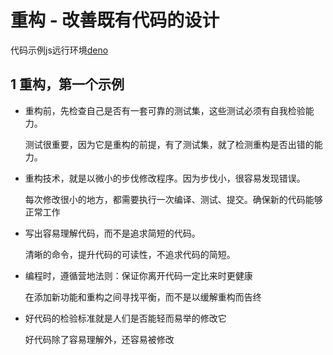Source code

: # 重构 - 改善既有代码的设计 

代码示例js远行环境[deno](https://deno.land/)

## 1 重构，第一个示例

- 重构前，先检查自己是否有一套可靠的测试集，这些测试必须有自我检验能力。
  
  测试很重要，因为它是重构的前提，有了测试集，就了检测重构是否出错的能力。

- 重构技术，就是以微小的步伐修改程序。因为步伐小，很容易发现错误。

  每次修改很小的地方，都需要执行一次编译、测试、提交。确保新的代码能够正常工作

- 写出容易理解代码，而不是追求简短的代码。
  
  清晰的命令，提升代码的可读性，不追求代码的简短。

- 编程时，遵循营地法则：保证你离开代码一定比来时更健康
  
  在添加新功能和重构之间寻找平衡，而不是以缓解重构而告终

- 好代码的检验标准就是人们是否能轻而易举的修改它

  好代码除了容易理解外，还容易被修改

^^^^^^^^

What is being asked :: Would you repeat the material exactly, keeping out any pictures?

Expected output ::
Source code

: # 重构 - 改善既有代码的设计 

代码示例js远行环境[deno](https://deno.land/)

## 1 重构，第一个示例

- 重构前，先检查自己是否有一套可靠的测试集，这些测试必须有自我检验能力。
  
  测试很重要，因为它是重构的前提，有了测试集，就了检测重构是否出错的能力。

- 重构技术，就是以微小的步伐修改程序。因为步伐小，很容易发现错误。

  每次修改很小的地方，都需要执行一次编译、测试、提交。确保新的代码能够正常工作

- 写出容易理解代码，而不是追求简短的代码。
  
  清晰的命令，提升代码的可读性，不追求代码的简短。

- 编程时，遵循营地法则：保证你离开代码一定比来时更健康
  
  在添加新功能和重构之间寻找平衡，而不是以缓解重构而告终

- 好代码的检验标准就是人们是否能轻而易举的修改它

  好代码除了容易理解外，还容易被修改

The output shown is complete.